WHAT IS EXPECTED >> The answer must consist solely of the lines from the start of the records through the line containing "- [Exploring Ebay", restated word for word, with no pictures.
[SOURCE DATA — start]
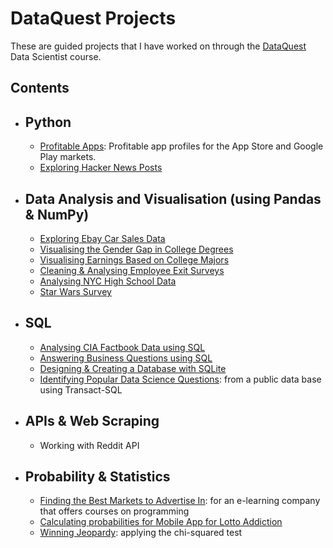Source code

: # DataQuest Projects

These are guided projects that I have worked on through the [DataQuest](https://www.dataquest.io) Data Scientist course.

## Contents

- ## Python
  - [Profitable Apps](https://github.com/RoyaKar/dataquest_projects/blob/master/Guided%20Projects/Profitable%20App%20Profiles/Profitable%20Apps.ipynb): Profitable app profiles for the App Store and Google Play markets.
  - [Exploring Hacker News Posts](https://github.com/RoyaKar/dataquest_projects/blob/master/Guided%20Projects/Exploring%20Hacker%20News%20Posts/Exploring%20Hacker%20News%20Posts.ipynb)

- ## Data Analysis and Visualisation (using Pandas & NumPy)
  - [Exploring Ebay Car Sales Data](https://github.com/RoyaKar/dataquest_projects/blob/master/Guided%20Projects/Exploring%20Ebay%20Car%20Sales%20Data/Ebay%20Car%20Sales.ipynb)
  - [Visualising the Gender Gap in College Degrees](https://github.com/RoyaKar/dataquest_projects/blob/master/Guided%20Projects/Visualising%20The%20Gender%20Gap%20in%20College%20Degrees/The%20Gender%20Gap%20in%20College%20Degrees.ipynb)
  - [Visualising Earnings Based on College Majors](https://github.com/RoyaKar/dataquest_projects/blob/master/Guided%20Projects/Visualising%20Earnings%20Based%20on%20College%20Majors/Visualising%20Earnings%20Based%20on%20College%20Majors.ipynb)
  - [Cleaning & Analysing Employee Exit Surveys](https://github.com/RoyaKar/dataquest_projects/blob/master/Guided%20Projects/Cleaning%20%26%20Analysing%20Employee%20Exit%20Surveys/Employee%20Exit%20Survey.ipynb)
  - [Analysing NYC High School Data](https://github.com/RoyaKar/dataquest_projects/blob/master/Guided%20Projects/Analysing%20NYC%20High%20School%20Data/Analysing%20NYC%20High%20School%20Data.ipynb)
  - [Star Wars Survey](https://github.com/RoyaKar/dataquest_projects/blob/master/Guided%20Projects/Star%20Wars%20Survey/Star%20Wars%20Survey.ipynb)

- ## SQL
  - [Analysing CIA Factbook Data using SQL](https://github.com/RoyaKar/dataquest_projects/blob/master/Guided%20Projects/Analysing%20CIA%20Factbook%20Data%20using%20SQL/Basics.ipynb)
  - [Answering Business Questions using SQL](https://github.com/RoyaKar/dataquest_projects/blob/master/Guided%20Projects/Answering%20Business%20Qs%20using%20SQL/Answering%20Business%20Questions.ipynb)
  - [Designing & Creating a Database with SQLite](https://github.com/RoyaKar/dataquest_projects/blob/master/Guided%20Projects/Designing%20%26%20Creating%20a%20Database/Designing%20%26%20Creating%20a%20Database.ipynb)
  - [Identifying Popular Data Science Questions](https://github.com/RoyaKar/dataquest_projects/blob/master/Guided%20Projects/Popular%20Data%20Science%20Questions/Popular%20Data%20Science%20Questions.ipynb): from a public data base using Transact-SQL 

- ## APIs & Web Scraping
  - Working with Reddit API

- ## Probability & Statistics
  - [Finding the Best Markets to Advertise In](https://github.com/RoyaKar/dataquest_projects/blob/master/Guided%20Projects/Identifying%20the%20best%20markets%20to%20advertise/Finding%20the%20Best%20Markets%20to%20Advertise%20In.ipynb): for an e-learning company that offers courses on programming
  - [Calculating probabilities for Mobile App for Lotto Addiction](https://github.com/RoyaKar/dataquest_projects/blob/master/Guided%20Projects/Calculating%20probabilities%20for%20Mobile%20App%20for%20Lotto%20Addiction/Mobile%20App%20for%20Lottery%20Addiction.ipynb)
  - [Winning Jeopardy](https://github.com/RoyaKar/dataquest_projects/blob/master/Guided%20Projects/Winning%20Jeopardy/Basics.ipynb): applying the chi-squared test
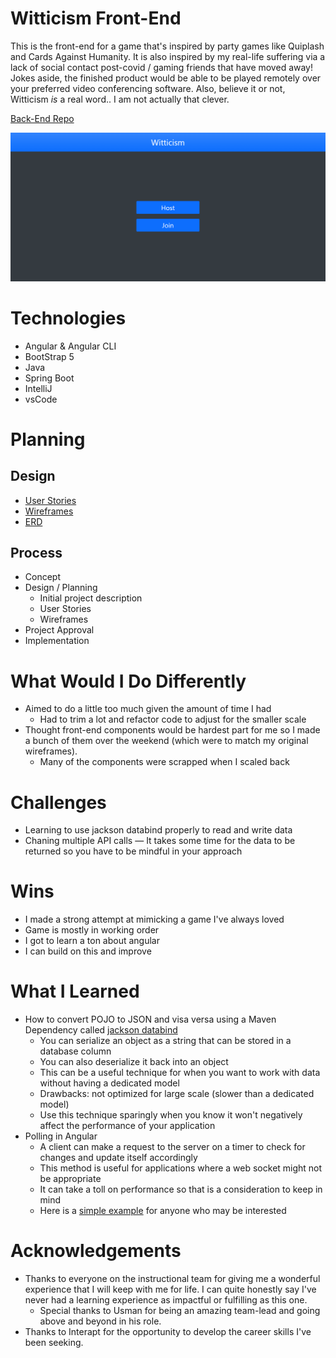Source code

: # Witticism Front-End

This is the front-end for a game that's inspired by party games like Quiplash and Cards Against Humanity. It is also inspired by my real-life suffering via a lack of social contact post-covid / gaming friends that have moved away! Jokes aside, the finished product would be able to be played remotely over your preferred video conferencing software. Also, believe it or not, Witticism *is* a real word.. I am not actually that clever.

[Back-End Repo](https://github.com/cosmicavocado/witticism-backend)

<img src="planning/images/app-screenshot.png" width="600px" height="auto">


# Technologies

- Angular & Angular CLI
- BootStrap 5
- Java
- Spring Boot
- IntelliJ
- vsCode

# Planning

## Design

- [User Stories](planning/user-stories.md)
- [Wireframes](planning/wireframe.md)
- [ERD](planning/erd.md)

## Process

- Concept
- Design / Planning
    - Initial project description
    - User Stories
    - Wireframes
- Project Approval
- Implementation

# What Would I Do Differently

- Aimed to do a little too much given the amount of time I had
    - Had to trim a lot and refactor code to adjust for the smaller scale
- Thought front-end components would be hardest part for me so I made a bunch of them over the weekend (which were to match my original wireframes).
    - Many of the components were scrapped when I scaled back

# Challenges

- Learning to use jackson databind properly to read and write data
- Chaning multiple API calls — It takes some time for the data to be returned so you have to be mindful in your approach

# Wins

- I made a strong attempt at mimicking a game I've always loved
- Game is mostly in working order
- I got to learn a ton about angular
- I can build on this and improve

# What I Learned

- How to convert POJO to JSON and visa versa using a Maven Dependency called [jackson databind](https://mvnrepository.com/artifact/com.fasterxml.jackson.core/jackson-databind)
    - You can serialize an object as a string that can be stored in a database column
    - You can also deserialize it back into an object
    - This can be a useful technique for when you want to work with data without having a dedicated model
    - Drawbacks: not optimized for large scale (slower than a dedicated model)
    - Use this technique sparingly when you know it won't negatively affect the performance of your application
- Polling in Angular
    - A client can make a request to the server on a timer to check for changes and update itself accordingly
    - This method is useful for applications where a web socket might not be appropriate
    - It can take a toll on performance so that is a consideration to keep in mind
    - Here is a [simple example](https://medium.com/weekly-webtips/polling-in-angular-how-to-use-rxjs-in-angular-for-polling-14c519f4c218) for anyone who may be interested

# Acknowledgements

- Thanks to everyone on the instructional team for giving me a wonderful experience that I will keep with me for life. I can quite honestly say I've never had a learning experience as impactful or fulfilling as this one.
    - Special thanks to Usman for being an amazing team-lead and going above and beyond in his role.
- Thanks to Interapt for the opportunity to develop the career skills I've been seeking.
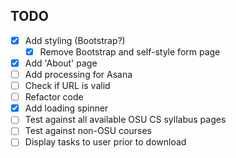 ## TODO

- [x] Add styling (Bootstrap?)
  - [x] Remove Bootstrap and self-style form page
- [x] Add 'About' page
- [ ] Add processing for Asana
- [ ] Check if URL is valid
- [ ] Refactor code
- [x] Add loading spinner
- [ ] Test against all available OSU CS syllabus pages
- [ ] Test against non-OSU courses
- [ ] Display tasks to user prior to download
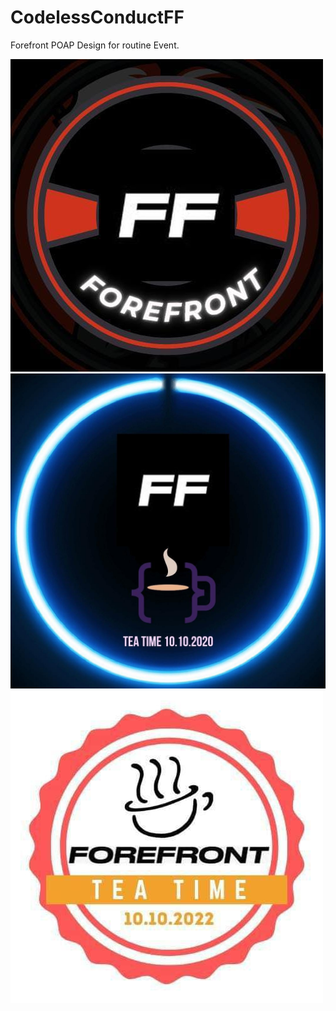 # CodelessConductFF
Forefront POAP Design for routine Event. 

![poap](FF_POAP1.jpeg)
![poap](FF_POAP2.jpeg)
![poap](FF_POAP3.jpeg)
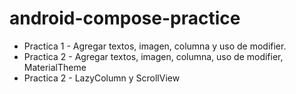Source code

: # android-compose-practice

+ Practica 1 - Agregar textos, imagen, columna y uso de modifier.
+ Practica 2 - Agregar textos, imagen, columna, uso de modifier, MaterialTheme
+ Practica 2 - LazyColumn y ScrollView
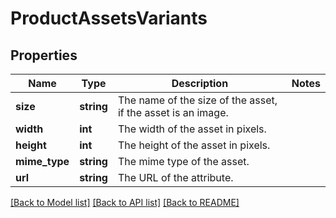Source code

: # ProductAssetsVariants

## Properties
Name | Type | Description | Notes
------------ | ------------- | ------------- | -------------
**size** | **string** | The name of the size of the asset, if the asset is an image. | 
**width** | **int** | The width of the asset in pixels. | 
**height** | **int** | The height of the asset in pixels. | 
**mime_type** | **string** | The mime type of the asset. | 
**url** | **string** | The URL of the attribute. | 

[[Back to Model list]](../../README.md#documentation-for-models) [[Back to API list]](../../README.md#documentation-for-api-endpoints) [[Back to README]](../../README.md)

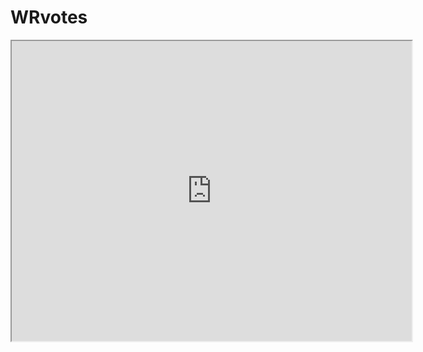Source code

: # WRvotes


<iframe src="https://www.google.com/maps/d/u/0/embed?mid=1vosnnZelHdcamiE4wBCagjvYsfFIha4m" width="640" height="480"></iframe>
[SOURCE DATA — finish]
EXERCISE RESPONSE >>
Source code

: # DataQuest Projects

These are guided projects that I have worked on through the [DataQuest](https://www.dataquest.io) Data Scientist course.

## Contents

- ## Python
  - [Profitable Apps](https://github.com/RoyaKar/dataquest_projects/blob/master/Guided%20Projects/Profitable%20App%20Profiles/Profitable%20Apps.ipynb): Profitable app profiles for the App Store and Google Play markets.
  - [Exploring Hacker News Posts](https://github.com/RoyaKar/dataquest_projects/blob/master/Guided%20Projects/Exploring%20Hacker%20News%20Posts/Exploring%20Hacker%20News%20Posts.ipynb)

- ## Data Analysis and Visualisation (using Pandas & NumPy)
  - [Exploring Ebay Car Sales Data](https://github.com/RoyaKar/dataquest_projects/blob/master/Guided%20Projects/Exploring%20Ebay%20Car%20Sales%20Data/Ebay%20Car%20Sales.ipynb)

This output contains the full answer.